* [Recorded data]
◇ ◇ ◇ ◇

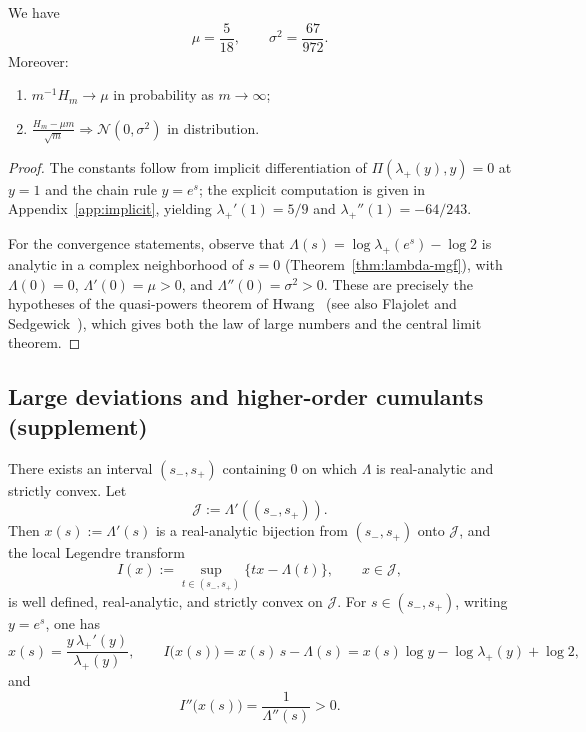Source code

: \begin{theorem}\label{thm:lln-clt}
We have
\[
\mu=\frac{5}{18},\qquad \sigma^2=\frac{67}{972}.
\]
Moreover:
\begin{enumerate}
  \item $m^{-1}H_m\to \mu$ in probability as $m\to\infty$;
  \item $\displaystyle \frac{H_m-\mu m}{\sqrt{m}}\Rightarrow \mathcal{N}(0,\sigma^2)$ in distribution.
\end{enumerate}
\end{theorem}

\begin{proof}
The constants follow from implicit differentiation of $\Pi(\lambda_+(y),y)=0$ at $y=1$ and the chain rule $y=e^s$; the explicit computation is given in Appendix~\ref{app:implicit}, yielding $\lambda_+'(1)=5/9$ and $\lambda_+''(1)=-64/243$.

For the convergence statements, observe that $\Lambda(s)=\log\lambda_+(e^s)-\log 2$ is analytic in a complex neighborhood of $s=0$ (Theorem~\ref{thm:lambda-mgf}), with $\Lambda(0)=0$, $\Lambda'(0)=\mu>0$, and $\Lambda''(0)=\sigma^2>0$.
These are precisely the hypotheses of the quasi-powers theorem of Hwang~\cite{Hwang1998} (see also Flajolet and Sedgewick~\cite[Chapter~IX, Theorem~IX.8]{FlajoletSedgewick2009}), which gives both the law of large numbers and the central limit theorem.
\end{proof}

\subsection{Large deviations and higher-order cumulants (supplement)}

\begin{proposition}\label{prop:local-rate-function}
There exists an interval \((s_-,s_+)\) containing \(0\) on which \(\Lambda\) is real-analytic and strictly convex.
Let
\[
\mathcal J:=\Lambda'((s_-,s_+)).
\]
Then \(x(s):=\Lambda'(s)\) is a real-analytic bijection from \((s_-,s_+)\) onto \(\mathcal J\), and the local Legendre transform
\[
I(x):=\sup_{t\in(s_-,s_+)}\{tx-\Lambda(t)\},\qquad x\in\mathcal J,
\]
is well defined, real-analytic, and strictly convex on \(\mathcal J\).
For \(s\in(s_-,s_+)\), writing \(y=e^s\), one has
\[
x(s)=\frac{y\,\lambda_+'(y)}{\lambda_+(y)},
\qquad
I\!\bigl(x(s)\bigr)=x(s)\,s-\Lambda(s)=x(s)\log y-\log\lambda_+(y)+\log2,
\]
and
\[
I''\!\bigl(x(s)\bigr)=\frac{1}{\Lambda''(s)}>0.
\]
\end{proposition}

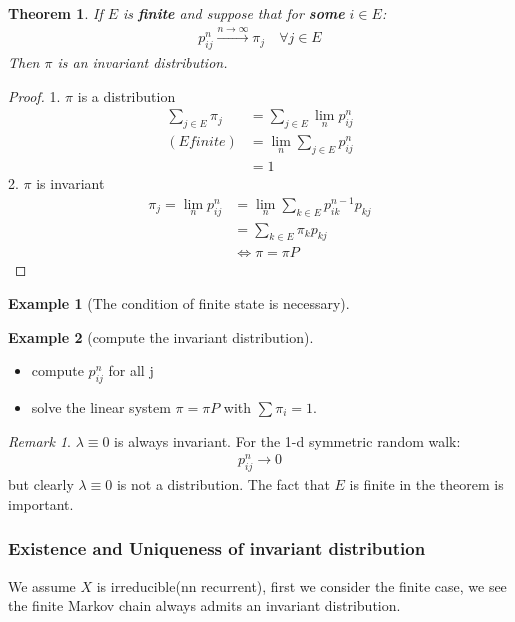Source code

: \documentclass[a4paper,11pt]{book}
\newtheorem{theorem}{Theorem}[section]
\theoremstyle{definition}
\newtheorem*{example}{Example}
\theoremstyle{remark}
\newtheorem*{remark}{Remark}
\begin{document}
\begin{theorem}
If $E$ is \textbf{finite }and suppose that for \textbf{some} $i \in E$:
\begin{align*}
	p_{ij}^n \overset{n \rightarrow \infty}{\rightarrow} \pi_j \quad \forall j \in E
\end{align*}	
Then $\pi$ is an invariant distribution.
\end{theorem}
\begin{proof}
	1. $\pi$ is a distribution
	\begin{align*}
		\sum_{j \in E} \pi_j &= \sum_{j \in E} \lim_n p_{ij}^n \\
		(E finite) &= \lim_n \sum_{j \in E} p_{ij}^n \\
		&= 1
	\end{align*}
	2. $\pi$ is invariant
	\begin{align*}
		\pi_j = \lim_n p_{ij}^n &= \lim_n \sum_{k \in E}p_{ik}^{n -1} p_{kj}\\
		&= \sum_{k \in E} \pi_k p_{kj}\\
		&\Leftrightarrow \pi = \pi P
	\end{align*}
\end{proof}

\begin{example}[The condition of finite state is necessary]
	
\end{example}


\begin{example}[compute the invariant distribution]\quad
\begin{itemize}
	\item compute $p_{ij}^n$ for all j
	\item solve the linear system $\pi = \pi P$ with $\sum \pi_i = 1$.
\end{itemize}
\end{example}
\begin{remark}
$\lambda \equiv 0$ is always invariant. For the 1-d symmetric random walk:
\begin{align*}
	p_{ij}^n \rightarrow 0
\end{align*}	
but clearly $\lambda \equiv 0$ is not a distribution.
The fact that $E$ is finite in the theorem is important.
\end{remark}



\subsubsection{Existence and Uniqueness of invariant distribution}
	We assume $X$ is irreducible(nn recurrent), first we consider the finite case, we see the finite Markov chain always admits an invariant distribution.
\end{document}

◇ ◇ ◇ ◇

Give the entries above again, exactly as written and free of images.

* [FINISHED TASK]
Source code

: \begin{theorem}\label{thm:lln-clt}
We have
\[
\mu=\frac{5}{18},\qquad \sigma^2=\frac{67}{972}.
\]
Moreover:
\begin{enumerate}
  \item $m^{-1}H_m\to \mu$ in probability as $m\to\infty$;
  \item $\displaystyle \frac{H_m-\mu m}{\sqrt{m}}\Rightarrow \mathcal{N}(0,\sigma^2)$ in distribution.
\end{enumerate}
\end{theorem}

\begin{proof}
The constants follow from implicit differentiation of $\Pi(\lambda_+(y),y)=0$ at $y=1$ and the chain rule $y=e^s$; the explicit computation is given in Appendix~\ref{app:implicit}, yielding $\lambda_+'(1)=5/9$ and $\lambda_+''(1)=-64/243$.

For the convergence statements, observe that $\Lambda(s)=\log\lambda_+(e^s)-\log 2$ is analytic in a complex neighborhood of $s=0$ (Theorem~\ref{thm:lambda-mgf}), with $\Lambda(0)=0$, $\Lambda'(0)=\mu>0$, and $\Lambda''(0)=\sigma^2>0$.
These are precisely the hypotheses of the quasi-powers theorem of Hwang~\cite{Hwang1998} (see also Flajolet and Sedgewick~\cite[Chapter~IX, Theorem~IX.8]{FlajoletSedgewick2009}), which gives both the law of large numbers and the central limit theorem.
\end{proof}

\subsection{Large deviations and higher-order cumulants (supplement)}

\begin{proposition}\label{prop:local-rate-function}
There exists an interval \((s_-,s_+)\) containing \(0\) on which \(\Lambda\) is real-analytic and strictly convex.
Let
\[
\mathcal J:=\Lambda'((s_-,s_+)).
\]
Then \(x(s):=\Lambda'(s)\) is a real-analytic bijection from \((s_-,s_+)\) onto \(\mathcal J\), and the local Legendre transform
\[
I(x):=\sup_{t\in(s_-,s_+)}\{tx-\Lambda(t)\},\qquad x\in\mathcal J,
\]
is well defined, real-analytic, and strictly convex on \(\mathcal J\).
For \(s\in(s_-,s_+)\), writing \(y=e^s\), one has
\[
x(s)=\frac{y\,\lambda_+'(y)}{\lambda_+(y)},
\qquad
I\!\bigl(x(s)\bigr)=x(s)\,s-\Lambda(s)=x(s)\log y-\log\lambda_+(y)+\log2,
\]
and
\[
I''\!\bigl(x(s)\bigr)=\frac{1}{\Lambda''(s)}>0.
\]
\end{proposition}

Source code

: \documentclass[a4paper,11pt]{book}
\newtheorem{theorem}{Theorem}[section]
\theoremstyle{definition}
\newtheorem*{example}{Example}
\theoremstyle{remark}
\newtheorem*{remark}{Remark}
\begin{document}
\begin{theorem}
If $E$ is \textbf{finite }and suppose that for \textbf{some} $i \in E$:
\begin{align*}
	p_{ij}^n \overset{n \rightarrow \infty}{\rightarrow} \pi_j \quad \forall j \in E
\end{align*}	
Then $\pi$ is an invariant distribution.
\end{theorem}
\begin{proof}
	1. $\pi$ is a distribution
	\begin{align*}
		\sum_{j \in E} \pi_j &= \sum_{j \in E} \lim_n p_{ij}^n \\
		(E finite) &= \lim_n \sum_{j \in E} p_{ij}^n \\
		&= 1
	\end{align*}
	2. $\pi$ is invariant
	\begin{align*}
		\pi_j = \lim_n p_{ij}^n &= \lim_n \sum_{k \in E}p_{ik}^{n -1} p_{kj}\\
		&= \sum_{k \in E} \pi_k p_{kj}\\
		&\Leftrightarrow \pi = \pi P
	\end{align*}
\end{proof}

\begin{example}[The condition of finite state is necessary]
	
\end{example}


\begin{example}[compute the invariant distribution]\quad
\begin{itemize}
	\item compute $p_{ij}^n$ for all j
	\item solve the linear system $\pi = \pi P$ with $\sum \pi_i = 1$.
\end{itemize}
\end{example}
\begin{remark}
$\lambda \equiv 0$ is always invariant. For the 1-d symmetric random walk:
\begin{align*}
	p_{ij}^n \rightarrow 0
\end{align*}	
but clearly $\lambda \equiv 0$ is not a distribution.
The fact that $E$ is finite in the theorem is important.
\end{remark}



\subsubsection{Existence and Uniqueness of invariant distribution}
	We assume $X$ is irreducible(nn recurrent), first we consider the finite case, we see the finite Markov chain always admits an invariant distribution.
\end{document}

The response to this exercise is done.